Sendo assim, as mulheres tendem a ser muito mais propensas a investir em ativos ou emissores com maiores compromissos ambientais, sociais e de governança (sigla ESG, em inglês). Na SulAmérica Investimentos, por exemplo, o fundo Total Impacto FIA, que só aplica em ações de empresas sustentáveis e doa 100% da taxa de administração para a ONG Vagalume, viu um aumento exponencial de mulheres investindo no último ano. A presença feminina entre 2019 e 2020 aumentou em 11 vezes neste produto e hoje elas movimentam 2,52% do total investido – ainda é pouco, mas em 2019 esse volume era de apenas 0,06%.

“Isso reflete um desejo das mulheres de que o dinheiro investido gere mais do que só um bom retorno financeiro. Acredito que, com seu jeito mais cuidadoso, as mulheres podem impulsionar os investimentos mais sustentáveis, em linha com sua preferência por planejamento e seu rigor na hora de correr riscos”, aposta Daniela.
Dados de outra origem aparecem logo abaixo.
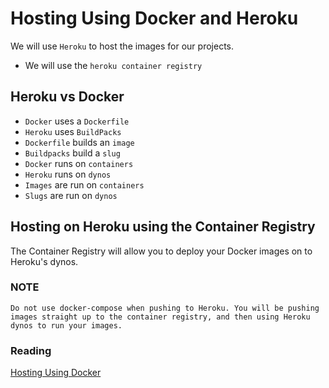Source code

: # Hosting Using Docker and Heroku

We will use `Heroku` to host the images for our projects.
* We will use the  `heroku container registry`

## Heroku vs Docker

* `Docker` uses a `Dockerfile`
* `Heroku` uses `BuildPacks`
* `Dockerfile` builds an `image`
* `Buildpacks` build a `slug`
* `Docker` runs on `containers`
* `Heroku` runs on `dynos`
* `Images` are run on `containers`
* `Slugs` are run on `dynos`

## Hosting on Heroku using the Container Registry

The Container Registry will allow you to deploy your Docker images on to Heroku's dynos.

### NOTE
    Do not use docker-compose when pushing to Heroku. You will be pushing images straight up to the container registry, and then using Heroku dynos to run your images.

### Reading
[Hosting Using Docker](https://open.appacademy.io/learn/js-py---may-2020-online/week-19-may-2020-online/hosting-using-docker)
Investimento “à prova de crises”

A maioria dos especialistas em finanças afirma que as mulheres são geralmente mais conservadoras que os homens quando o assunto é investimento. De fato, as mulheres são mais preocupadas com os riscos, refletem mais antes de tomar decisões, tendo mais paciência e visão de longo prazo. Dados sobre investidores nos títulos do governo (Tesouro Direto) mostram que a participação feminina é crescente e aumentou mesmo durante a pandemia. Em 2019, elas representavam 30,0%; já em 2020, o número foi para 31,5% e, neste ano, já está em 32,8%.

“Visto pelo lado negativo, a princípio, as investidoras podem perder oportunidades de ganhos mais rápidos de retorno. Mas momentos como o que vivemos, diante de um cenário de crise que era impossível de prever, mostram que a mulher, pensando no longo prazo, investe melhor. A preocupação com o futuro incerto faz com que a investidora avalie os riscos sob uma outra ótica”, afirma a executiva da SulAmérica.

A própria Daniela se classifica como uma investidora conservadora, apesar de sempre separar um pouco da reserva para investimentos de maior risco. “Eu fiz isso minha vida toda. Mantive grande parte do que fui juntando na renda fixa, seja em fundos, em títulos do Governo, títulos bancários e fundos imobiliários, mas sempre separei um pedaço menor, tipo 15-20%, para colocar direto em ações e câmbio, por exemplo. Hoje, penso em investir mais, focando em ter uma aposentadoria tranquila. Para isso, busco alocações protegidas da inflação e diversificação”, conta.

Educação financeira para elas

De acordo com a pesquisa do UBS Investor Watch, as mulheres cuidam de 80% das despesas diárias como orçamento e fluxo do dinheiro, mas 60% delegam as decisões sobre seus investimentos. As mulheres muitas vezes acreditam que este é um assunto muito complicado e que os homens entendem mais de investimentos.

Essa lógica precisa mudar, na visão de Daniela. “As mulheres precisam de mais informação sobre os produtos e as formas de investir, para acabar com o preconceito de que é tudo muito difícil. As plataformas de investimentos têm produzido cada vez mais conteúdo e formas direcionadas de atendimento às mulheres”, reforça.

Esse despertar para a educação financeira delas (e para elas) se reflete na diversidade de canais nas redes sociais sobre finanças liderados por mulheres e focados em conteúdo para a sua realidade. Empoderar economicamente mulheres no mundo todo é uma das metas nos próximos 5 anos do W20, o grupo de mulheres do G20 – que concentra os países com as maiores economias do mundo, incluindo o Brasil.

“Sempre quis ter minha independência financeira, seja dos meus pais enquanto morava com eles, seja do companheiro depois que decidi casar. Acho que isto é libertador e sempre busquei esta liberdade. Temos que empoderar as mulheres que estão do nosso lado para que possam seguir pelo mesmo caminho”, conclui Daniela.